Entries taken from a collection
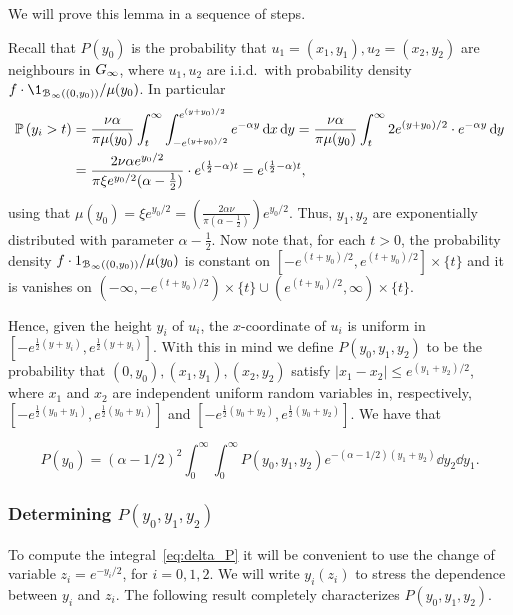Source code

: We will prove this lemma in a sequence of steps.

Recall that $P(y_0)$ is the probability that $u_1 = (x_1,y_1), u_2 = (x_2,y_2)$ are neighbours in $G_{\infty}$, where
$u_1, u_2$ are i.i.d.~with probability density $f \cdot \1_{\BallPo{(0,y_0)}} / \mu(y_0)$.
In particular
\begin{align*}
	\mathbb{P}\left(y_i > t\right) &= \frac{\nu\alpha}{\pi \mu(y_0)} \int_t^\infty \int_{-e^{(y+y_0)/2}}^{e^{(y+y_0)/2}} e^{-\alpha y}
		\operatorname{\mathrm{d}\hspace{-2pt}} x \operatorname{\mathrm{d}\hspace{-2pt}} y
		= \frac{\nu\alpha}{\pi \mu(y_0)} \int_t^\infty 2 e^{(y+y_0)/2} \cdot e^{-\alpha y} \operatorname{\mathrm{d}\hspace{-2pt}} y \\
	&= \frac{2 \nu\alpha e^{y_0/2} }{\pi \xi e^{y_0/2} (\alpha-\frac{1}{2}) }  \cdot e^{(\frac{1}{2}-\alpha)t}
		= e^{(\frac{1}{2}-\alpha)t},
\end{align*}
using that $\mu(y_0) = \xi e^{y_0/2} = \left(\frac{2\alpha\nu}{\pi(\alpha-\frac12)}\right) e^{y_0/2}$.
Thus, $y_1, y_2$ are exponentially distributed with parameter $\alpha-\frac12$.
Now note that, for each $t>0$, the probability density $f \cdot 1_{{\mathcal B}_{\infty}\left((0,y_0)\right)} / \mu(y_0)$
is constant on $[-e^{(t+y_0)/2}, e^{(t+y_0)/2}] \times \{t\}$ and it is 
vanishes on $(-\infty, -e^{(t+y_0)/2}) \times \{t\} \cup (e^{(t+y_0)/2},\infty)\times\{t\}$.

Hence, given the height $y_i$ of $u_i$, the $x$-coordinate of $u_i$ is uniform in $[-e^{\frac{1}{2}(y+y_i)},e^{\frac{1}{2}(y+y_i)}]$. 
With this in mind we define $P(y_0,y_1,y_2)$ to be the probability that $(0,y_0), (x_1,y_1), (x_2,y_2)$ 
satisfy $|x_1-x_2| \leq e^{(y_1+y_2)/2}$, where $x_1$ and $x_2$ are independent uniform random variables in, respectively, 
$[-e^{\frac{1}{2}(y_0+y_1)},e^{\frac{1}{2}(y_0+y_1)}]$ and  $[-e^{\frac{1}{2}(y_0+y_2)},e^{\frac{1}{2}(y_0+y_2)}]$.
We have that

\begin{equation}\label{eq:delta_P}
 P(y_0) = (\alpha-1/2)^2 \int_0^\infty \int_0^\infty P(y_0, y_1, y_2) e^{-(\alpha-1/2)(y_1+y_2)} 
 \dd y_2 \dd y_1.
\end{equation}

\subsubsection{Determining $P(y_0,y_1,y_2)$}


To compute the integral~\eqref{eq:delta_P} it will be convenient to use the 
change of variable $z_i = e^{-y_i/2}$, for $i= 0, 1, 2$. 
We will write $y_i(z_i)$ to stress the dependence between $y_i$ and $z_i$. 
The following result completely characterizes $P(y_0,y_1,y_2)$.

* * *

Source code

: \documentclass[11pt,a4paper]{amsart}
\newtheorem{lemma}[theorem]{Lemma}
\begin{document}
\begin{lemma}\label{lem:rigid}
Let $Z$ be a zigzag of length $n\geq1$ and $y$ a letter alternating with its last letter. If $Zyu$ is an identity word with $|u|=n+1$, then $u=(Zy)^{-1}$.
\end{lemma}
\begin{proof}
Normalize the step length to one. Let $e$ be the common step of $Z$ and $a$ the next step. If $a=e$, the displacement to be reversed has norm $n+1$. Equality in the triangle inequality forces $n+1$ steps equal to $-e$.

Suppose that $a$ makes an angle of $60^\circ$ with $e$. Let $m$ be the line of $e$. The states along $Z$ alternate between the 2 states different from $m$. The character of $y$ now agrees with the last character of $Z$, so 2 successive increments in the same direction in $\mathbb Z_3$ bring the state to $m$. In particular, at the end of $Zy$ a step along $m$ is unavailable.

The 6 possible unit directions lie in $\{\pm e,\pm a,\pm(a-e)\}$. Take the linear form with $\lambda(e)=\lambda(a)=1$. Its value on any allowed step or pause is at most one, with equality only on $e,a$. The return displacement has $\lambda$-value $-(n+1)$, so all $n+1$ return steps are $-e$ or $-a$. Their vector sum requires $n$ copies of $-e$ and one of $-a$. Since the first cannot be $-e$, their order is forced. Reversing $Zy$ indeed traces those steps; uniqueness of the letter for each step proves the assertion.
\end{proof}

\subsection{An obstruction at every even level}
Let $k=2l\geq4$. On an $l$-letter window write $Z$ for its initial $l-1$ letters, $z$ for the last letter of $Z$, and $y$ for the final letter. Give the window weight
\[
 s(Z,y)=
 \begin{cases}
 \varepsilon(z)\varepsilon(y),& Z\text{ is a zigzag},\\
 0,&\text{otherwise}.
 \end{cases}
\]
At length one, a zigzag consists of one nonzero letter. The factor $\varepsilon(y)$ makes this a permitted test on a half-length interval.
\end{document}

§ Instructions to follow
From the records above, transcribe without alteration every line from the one with "P(y_0) = (\alpha-1/2)^2" to the one with "The following result", inclusive.

§ Reply
 P(y_0) = (\alpha-1/2)^2 \int_0^\infty \int_0^\infty P(y_0, y_1, y_2) e^{-(\alpha-1/2)(y_1+y_2)} 
 \dd y_2 \dd y_1.
\end{equation}

\subsubsection{Determining $P(y_0,y_1,y_2)$}


To compute the integral~\eqref{eq:delta_P} it will be convenient to use the 
change of variable $z_i = e^{-y_i/2}$, for $i= 0, 1, 2$. 
We will write $y_i(z_i)$ to stress the dependence between $y_i$ and $z_i$. 
The following result completely characterizes $P(y_0,y_1,y_2)$.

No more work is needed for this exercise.